Toscana
DARFUR (SUDAN), DIPLOMAZIA AL LAVORO, INTANTO UE MINACCIA SANZIONI CONTRO KHARTOUM
L’accorata implorazione di due giorni fa da parte di Giovanni Paolo II a “non dimenticare” il conflitto nella regione sudanese del Darfur coincide con un’apparente accelerazione delle pressioni diplomatiche sulle autorità di Khartoum. Ieri l’Unione Europea per voce di Ben Bot, ministro degli Esteri dell’Olanda, presidente di turno ha ipotizzato una serie di “sanzioni imminenti” contro il Sudan nel caso in cui il governo islamico non rispetterà i propri impegni. Da Addis Abeba, in Etiopia, sede dell’Unione Africna (Ua), arriva la notizia che l’ex leader militare nigeriano Abdulsalam Abubakar è stato nominato inviato speciale per il Sudan e il Ciad, su decisione del presidente di turno dell’Ua, il capo di Stato nigeriano Olusegun Obasanjo.
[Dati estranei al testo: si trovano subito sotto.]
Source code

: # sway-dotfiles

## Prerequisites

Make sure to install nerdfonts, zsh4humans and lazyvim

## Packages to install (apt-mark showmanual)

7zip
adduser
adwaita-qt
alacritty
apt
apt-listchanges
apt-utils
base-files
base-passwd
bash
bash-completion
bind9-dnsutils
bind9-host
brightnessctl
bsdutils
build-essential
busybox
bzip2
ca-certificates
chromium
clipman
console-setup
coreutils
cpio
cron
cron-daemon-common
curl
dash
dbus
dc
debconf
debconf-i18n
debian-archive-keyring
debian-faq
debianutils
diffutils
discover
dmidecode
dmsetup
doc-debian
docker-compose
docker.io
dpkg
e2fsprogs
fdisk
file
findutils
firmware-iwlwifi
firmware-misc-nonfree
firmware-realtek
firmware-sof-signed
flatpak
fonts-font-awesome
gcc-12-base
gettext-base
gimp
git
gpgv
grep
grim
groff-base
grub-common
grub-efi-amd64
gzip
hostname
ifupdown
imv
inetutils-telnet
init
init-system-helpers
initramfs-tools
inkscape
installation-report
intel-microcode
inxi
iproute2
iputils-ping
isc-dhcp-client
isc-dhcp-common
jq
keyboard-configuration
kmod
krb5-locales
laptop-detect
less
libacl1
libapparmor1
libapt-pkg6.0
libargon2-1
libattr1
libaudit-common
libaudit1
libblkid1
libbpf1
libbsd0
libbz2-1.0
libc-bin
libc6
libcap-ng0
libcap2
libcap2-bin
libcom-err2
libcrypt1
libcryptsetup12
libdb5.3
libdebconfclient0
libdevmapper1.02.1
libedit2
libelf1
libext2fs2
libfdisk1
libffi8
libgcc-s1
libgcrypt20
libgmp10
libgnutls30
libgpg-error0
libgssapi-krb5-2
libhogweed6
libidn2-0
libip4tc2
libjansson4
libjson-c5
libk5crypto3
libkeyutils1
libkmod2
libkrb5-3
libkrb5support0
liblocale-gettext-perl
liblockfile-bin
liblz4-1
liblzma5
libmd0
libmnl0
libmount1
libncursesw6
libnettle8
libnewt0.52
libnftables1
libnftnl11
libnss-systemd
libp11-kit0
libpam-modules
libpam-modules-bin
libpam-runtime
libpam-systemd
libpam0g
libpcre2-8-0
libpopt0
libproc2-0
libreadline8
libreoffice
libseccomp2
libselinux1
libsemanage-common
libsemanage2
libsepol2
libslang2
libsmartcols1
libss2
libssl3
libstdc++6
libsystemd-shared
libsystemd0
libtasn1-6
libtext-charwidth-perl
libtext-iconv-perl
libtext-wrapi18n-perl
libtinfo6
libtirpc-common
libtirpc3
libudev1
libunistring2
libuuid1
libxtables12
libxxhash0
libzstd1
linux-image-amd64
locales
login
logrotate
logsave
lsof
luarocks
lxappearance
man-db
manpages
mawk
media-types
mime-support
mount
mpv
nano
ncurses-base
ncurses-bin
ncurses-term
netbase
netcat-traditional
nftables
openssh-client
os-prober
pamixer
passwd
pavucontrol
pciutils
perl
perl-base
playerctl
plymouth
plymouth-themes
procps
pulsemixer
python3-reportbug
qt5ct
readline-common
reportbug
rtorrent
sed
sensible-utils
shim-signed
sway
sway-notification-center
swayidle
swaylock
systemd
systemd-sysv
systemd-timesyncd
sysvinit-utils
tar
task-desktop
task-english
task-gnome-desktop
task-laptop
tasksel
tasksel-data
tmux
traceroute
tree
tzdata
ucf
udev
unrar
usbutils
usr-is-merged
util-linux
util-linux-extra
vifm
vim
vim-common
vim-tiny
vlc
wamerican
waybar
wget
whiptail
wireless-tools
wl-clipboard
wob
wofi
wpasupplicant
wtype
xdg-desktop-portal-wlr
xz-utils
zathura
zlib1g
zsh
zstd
Già oggi Abubakar potrebbe partire per la capitale sudanese dove dovrebbe incontrare le autorità di Khartoum, per discutere soprattutto della grave situazione umanitaria in Darfur, dove ci sono secondo l’Onu almeno un milione di sfollati, mentre circa 160.000 rifugiati hanno cercato riparo nel confinante Ciad, ormai incapace di assorbire il flusso incessante di sudanesi in fuga dalla guerra.
Per verificare questa grave situazione, oggi arriverà nella regione occidentale sudanese anche il ministro degli Esteri francese Michel Barnier, con l’obiettivo di valutare le condizioni dei civili. La stessa Ue ha ribadito che prima di qualsiasi provvedimento come sanzioni contro il governo di Khartoum intende verificare “sul terreno” la situazione. Il Consiglio degli Affari generali e relazioni esterne’ di Bruxelles ha anche approvato un testo, nel quale si chiede al Consiglio di sicurezza dell’Onu di adottare una risoluzione nel caso in cui il governo islamico di Khartoum non faccia nulla per facilitare le milizie Janjaweed’, i predoni di originale islamica che saccheggiano e distruggono i villaggi del Sudan occidentale. In attesa che la delegazione diplomatica francese si rechi sul posto, dal fronte arriva ancora un no’ a nuovi colloqui di pace da parte di uno dei due movimenti armati insorti nel febbraio 2003 contro il governo del Sudan: il Movimento per la liberazione del Sudan (Sla-m) ha escluso un nuovo negoziato, ponendo invece come condizione di base il rispetto del primo cessate-il-fuoco’, firmato lo scorso 8 aprile dai ribelli e del governo, ma abbondantemente disatteso con scambi di accuse reciproche.